Der Jude von der Wall Street

Henry Makow über Hollywood und die nichtjüdische Frage.
The Jew of Wall Street

18. Januar 2014 — Martin Scorseses »The Wolf of Wall Street« ist ein Film über Juden, die sich mit Kokain und Prostituierten aufzehren und Nichtjuden abzocken. Sie können es aber nicht wissen, weil der Protagonist ein von Leonardo DiCaprio gespielter Goj ist, um die satanischen Werte des Films besser etablieren zu können.

So wie viele Juden ihre Namen änderten, verdrehte Hollywood die Ethnizität. Der von Richard Gere in »Chicago« gespielte jüdische Anwalt ist zum Beispiel der Ire »Billy Flynn«. In »Shattered Glass« wird der jüdische homosexuelle Plagiator als heterosexueller Nichtjude dargestellt, um die Gojim besser zu überzeugen, daß schwules jüdisches Verhalten ihr Verhalten ist. In »Hexenkessel« macht Martin Scorsese die Straßenkriminellen weiß, obwohl sie im wirklichen Leben schwarz sind.

Im Laufe der Geschichte war Antisemitismus gerechtfertigt, weil Juden die christlichen Gesellschaften verdarben und christliche Werte untergruben. »The Wolf of Wall Street« ist die Geschichte des jüdischen Börsenbetrügers Jordan Belfort, der seinen Kunden Millionen an betrügerischen Wertpapieren verkaufte. Er erlebte einen Drogenabsturz, eine Scheidung und verbrachte 22 Monate im Gefängnis. Er hat seine Opfer noch immer nicht ausgezahlt.

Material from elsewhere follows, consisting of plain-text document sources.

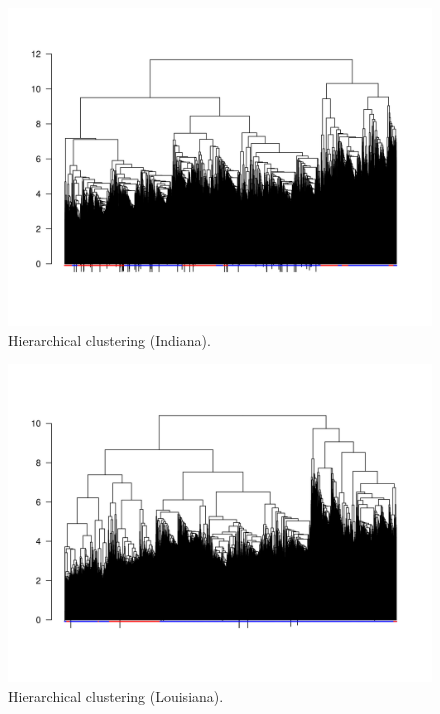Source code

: \documentclass[11pt]{article}
\begin{document}
\begin{figure}[!ht]
	\centering %
	\caption{Hierarchical clustering (Indiana).}
	\label{hclustIN}
	\includegraphics[width=\linewidth]{figures/clusteringIN.png}
\end{figure}

\begin{figure}[!ht]
	\centering %
	\caption{Hierarchical clustering (Louisiana).}
	\label{hclustLA}
	\includegraphics[width=\linewidth]{figures/clusteringLA.png}
\end{figure}
\end{document}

Der Film feiert Betrug, expliziten Sex und Drogenkonsum, darunter Homosexuellenmasturbation und Kokain, das aus der Poritze einer Prostituierten geschnüffelt wird. Das F-Wort fällt 569 Mal. Der Film erhielt begeisterte Kritiken, hat bis heute mehr als 80 Millionen Dollar eingespielt und wurde für fünf Oscars nominiert, darunter bester Film, bester Regisseur und bester Darsteller.

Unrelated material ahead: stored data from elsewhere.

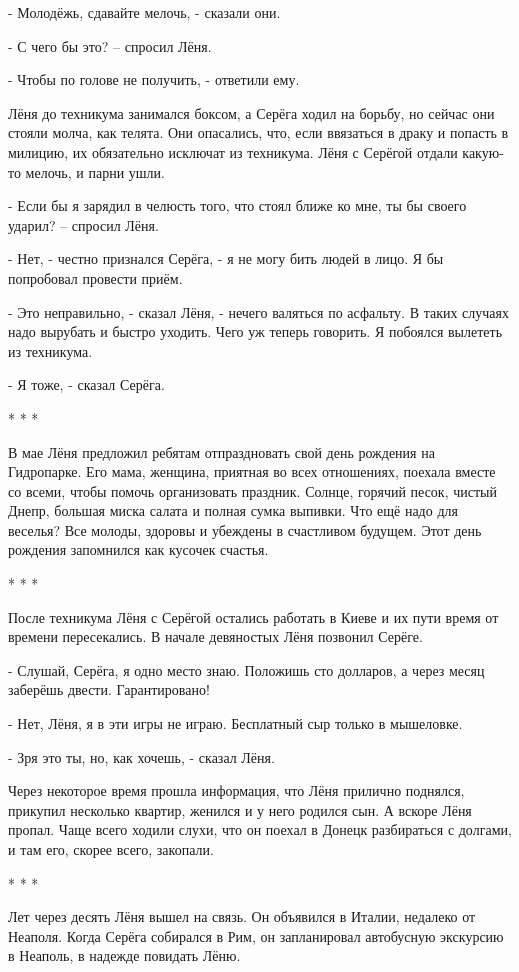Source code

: - Молодёжь, сдавайте мелочь, - сказали они.

- С чего бы это? – спросил Лёня.

- Чтобы по голове не получить, - ответили ему.

Лёня до техникума занимался боксом, а Серёга ходил на борьбу, но сейчас они
стояли молча, как телята. Они опасались, что, если ввязаться в драку и попасть
в милицию, их обязательно исключат из техникума. Лёня с Серёгой отдали какую-то
мелочь, и парни ушли.

- Если бы я зарядил в челюсть того, что стоял ближе ко мне, ты бы своего
ударил? – спросил Лёня.

- Нет, - честно признался Серёга, - я не могу бить людей в лицо. Я бы
попробовал провести приём.

- Это неправильно, - сказал Лёня, - нечего валяться по асфальту. В таких
случаях надо вырубать и быстро уходить. Чего уж теперь говорить. Я побоялся
вылететь из техникума.

- Я тоже, - сказал Серёга.

* * *

В мае Лёня предложил ребятам отпраздновать свой день рождения на Гидропарке.
Его мама, женщина, приятная во всех отношениях, поехала вместе со всеми, чтобы
помочь организовать праздник. Солнце, горячий песок, чистый Днепр, большая
миска салата и полная сумка выпивки. Что ещё надо для веселья? Все молоды,
здоровы и убеждены в счастливом будущем. Этот день рождения запомнился как
кусочек счастья.

* * *

После техникума Лёня с Серёгой остались работать в Киеве и их пути время от
времени пересекались. В начале девяностых Лёня позвонил Серёге.

- Слушай, Серёга, я одно место знаю. Положишь сто долларов, а через месяц
заберёшь двести. Гарантировано!

- Нет, Лёня, я в эти игры не играю. Бесплатный сыр только в мышеловке.

- Зря это ты, но, как хочешь, - сказал Лёня.

Через некоторое время прошла информация, что Лёня прилично поднялся, прикупил
несколько квартир, женился и у него родился сын. А вскоре Лёня пропал. Чаще
всего ходили слухи, что он поехал в Донецк разбираться с долгами, и там его,
скорее всего, закопали.

* * *

Лет через десять Лёня вышел на связь. Он объявился в Италии, недалеко от
Неаполя. Когда Серёга собирался в Рим, он запланировал автобусную экскурсию в
Неаполь, в надежде повидать Лёню.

Typischerweise lief der Film zu Weihnachten an.

Die wahre Geschichte

Die wahre Geschichte wird nicht erzählt. Warum empfanden Belfort und seine jüdischen Kollegen keine Reue, Menschen das zu nehmen, was sie sich ein Leben lang erspart haben? Die Antwort ist, weil sie Nichtjuden sind!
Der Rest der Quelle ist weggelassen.